#### Work request:
Nothing past the line containing "data for this" belongs in the output. Copy exactly every line of the data below from the first up to and including it.
Source data: Begin
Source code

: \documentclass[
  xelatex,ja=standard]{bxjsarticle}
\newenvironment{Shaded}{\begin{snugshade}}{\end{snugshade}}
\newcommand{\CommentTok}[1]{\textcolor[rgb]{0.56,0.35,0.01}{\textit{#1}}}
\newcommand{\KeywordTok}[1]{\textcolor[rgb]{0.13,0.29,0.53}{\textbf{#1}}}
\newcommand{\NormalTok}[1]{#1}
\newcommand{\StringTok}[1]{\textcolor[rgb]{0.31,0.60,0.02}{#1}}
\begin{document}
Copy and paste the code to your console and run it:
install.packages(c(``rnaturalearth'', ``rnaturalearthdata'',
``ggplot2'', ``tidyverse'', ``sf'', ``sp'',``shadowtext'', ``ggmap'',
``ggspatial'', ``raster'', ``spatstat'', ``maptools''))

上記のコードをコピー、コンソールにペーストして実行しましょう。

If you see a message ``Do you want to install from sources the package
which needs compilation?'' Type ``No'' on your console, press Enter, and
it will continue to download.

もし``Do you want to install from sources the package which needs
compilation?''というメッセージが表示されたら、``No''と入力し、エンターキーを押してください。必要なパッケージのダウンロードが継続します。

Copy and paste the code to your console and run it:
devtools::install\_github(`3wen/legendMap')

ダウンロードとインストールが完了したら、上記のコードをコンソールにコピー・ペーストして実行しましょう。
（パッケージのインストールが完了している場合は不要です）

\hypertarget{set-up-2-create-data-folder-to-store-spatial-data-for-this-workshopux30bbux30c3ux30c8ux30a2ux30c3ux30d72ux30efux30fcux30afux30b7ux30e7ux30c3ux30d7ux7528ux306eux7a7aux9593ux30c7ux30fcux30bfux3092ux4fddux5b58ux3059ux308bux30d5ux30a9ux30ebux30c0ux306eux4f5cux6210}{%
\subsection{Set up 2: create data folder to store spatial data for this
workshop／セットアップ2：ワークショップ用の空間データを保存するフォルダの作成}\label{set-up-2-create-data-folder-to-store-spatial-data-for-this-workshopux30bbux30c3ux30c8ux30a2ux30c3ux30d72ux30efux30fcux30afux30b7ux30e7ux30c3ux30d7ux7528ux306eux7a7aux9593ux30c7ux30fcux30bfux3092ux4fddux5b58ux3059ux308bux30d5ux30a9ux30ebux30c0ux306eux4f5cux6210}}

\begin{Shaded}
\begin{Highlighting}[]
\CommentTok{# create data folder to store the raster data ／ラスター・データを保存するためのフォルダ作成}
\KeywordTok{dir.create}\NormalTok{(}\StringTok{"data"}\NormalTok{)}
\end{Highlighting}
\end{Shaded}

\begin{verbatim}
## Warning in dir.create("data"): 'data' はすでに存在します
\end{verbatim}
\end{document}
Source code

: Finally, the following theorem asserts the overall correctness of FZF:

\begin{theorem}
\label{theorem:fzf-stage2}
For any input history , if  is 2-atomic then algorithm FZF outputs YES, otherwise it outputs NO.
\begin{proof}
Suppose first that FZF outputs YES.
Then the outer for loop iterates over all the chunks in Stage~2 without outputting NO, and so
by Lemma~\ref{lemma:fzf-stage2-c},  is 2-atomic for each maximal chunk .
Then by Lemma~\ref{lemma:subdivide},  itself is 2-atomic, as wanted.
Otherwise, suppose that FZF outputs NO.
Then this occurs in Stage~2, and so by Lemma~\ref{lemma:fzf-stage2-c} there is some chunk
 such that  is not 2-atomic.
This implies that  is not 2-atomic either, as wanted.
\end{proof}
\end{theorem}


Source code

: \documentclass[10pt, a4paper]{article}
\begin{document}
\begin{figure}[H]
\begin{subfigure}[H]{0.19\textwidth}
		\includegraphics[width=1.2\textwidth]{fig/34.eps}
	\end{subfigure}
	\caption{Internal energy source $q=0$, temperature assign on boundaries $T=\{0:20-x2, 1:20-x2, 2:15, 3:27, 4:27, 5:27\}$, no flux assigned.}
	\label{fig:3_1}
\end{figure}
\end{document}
Source data: End
#### Solution to this exercise:
Source code

: \documentclass[
  xelatex,ja=standard]{bxjsarticle}
\newenvironment{Shaded}{\begin{snugshade}}{\end{snugshade}}
\newcommand{\CommentTok}[1]{\textcolor[rgb]{0.56,0.35,0.01}{\textit{#1}}}
\newcommand{\KeywordTok}[1]{\textcolor[rgb]{0.13,0.29,0.53}{\textbf{#1}}}
\newcommand{\NormalTok}[1]{#1}
\newcommand{\StringTok}[1]{\textcolor[rgb]{0.31,0.60,0.02}{#1}}
\begin{document}
Copy and paste the code to your console and run it:
install.packages(c(``rnaturalearth'', ``rnaturalearthdata'',
``ggplot2'', ``tidyverse'', ``sf'', ``sp'',``shadowtext'', ``ggmap'',
``ggspatial'', ``raster'', ``spatstat'', ``maptools''))

上記のコードをコピー、コンソールにペーストして実行しましょう。

If you see a message ``Do you want to install from sources the package
which needs compilation?'' Type ``No'' on your console, press Enter, and
it will continue to download.

もし``Do you want to install from sources the package which needs
compilation?''というメッセージが表示されたら、``No''と入力し、エンターキーを押してください。必要なパッケージのダウンロードが継続します。

Copy and paste the code to your console and run it:
devtools::install\_github(`3wen/legendMap')

ダウンロードとインストールが完了したら、上記のコードをコンソールにコピー・ペーストして実行しましょう。
（パッケージのインストールが完了している場合は不要です）

\hypertarget{set-up-2-create-data-folder-to-store-spatial-data-for-this-workshopux30bbux30c3ux30c8ux30a2ux30c3ux30d72ux30efux30fcux30afux30b7ux30e7ux30c3ux30d7ux7528ux306eux7a7aux9593ux30c7ux30fcux30bfux3092ux4fddux5b58ux3059ux308bux30d5ux30a9ux30ebux30c0ux306eux4f5cux6210}{%
\subsection{Set up 2: create data folder to store spatial data for this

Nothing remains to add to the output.